(Dataset entries)
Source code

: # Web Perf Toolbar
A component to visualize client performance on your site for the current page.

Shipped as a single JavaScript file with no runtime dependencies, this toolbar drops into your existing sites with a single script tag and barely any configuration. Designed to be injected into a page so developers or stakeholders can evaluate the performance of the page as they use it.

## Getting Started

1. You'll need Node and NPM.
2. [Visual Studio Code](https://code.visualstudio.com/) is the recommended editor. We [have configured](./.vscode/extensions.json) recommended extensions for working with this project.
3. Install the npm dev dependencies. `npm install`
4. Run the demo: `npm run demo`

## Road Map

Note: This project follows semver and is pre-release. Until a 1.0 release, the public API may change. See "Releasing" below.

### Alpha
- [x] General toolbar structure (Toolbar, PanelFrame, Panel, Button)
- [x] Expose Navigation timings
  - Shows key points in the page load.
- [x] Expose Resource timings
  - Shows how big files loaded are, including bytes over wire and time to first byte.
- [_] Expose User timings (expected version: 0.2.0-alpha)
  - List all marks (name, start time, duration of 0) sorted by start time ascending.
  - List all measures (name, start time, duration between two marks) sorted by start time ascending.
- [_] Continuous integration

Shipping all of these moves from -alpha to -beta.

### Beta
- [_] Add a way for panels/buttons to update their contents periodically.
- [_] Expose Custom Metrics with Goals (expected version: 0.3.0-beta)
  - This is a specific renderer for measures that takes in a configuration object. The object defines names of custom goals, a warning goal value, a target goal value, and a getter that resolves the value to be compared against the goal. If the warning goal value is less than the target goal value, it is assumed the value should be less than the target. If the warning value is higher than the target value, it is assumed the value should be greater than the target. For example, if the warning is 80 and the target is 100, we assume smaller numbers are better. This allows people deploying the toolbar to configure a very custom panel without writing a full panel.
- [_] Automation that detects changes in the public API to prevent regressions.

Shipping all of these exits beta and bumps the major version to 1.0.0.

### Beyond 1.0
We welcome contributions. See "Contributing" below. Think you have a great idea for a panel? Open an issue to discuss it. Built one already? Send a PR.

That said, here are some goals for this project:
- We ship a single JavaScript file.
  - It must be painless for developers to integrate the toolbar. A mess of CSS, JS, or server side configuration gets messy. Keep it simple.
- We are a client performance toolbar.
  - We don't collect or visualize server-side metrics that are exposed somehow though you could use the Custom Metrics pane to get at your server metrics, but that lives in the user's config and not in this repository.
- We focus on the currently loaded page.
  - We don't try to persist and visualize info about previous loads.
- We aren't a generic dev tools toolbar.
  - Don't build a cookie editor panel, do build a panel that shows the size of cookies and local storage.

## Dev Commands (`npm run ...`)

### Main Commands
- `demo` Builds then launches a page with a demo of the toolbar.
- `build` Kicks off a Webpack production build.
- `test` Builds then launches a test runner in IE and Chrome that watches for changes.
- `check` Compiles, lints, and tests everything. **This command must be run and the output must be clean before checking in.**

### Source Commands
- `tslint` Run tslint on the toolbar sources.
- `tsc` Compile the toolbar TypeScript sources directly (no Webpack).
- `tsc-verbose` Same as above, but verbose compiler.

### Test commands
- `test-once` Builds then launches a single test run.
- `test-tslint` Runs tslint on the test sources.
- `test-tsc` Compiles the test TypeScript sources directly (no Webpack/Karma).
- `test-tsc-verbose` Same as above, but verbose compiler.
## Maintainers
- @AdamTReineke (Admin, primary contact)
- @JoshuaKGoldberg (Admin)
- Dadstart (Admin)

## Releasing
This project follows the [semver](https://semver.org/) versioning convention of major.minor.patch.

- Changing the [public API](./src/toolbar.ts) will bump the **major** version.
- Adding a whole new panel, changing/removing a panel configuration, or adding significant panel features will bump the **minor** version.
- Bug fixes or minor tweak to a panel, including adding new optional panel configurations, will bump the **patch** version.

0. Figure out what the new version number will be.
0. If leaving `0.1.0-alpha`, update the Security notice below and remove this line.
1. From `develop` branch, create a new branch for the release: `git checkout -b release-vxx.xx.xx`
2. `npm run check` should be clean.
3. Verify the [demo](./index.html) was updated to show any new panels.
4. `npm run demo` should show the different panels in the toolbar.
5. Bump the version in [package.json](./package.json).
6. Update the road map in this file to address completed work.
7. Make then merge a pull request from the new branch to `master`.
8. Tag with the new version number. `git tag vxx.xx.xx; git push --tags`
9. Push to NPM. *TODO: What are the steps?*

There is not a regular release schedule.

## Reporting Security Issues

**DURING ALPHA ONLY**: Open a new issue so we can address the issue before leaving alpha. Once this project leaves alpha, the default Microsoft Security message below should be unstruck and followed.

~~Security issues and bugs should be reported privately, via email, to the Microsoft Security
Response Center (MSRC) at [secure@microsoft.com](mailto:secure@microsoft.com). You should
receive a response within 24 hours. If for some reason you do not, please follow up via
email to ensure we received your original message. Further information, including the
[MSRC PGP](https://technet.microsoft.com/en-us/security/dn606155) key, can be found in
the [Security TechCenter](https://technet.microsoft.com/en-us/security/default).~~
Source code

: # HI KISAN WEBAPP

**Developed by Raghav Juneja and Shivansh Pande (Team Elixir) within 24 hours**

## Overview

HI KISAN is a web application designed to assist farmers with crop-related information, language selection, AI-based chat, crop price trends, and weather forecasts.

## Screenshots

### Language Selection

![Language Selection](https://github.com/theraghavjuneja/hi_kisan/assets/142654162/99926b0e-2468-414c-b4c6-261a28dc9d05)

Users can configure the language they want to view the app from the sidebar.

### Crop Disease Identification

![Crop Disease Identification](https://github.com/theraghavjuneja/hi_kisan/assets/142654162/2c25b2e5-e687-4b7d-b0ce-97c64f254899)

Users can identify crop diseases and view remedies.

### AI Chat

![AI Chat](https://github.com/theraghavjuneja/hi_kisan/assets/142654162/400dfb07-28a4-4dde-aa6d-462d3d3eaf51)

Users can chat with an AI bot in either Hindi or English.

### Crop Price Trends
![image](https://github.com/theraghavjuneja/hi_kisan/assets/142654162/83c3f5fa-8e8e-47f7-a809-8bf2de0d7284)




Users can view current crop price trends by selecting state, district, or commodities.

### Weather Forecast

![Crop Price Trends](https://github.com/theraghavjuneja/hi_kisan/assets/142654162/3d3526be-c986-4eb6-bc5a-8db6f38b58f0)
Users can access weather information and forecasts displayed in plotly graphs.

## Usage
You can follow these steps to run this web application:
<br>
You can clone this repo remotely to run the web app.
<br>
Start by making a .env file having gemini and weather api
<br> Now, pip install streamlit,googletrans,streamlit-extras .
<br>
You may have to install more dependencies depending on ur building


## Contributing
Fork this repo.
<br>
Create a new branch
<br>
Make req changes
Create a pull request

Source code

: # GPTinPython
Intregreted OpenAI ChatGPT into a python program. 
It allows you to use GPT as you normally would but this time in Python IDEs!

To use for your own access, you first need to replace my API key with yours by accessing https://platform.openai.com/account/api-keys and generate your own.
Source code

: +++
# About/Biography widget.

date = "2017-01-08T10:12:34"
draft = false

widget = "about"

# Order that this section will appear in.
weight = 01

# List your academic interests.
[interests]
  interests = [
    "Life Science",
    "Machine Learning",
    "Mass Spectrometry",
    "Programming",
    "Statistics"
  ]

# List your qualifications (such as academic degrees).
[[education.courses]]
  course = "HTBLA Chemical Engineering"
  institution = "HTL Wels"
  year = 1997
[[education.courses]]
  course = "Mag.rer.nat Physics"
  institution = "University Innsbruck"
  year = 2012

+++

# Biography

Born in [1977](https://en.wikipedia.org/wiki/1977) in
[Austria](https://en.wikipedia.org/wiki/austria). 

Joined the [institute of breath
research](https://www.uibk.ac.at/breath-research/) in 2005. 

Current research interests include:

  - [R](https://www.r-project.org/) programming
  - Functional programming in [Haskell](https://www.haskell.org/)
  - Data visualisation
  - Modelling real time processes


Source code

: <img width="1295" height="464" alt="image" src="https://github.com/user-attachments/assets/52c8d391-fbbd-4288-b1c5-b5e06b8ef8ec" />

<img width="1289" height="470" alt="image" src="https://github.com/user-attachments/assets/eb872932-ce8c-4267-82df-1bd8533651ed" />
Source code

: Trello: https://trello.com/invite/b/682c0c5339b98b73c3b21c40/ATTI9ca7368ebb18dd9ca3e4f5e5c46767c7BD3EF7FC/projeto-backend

_What is expected_
Starting with the first line above and ending with the line that holds "A component to", restate each line word for word and add nothing else.

_Response for this exercise_
Source code

: # Web Perf Toolbar
A component to visualize client performance on your site for the current page.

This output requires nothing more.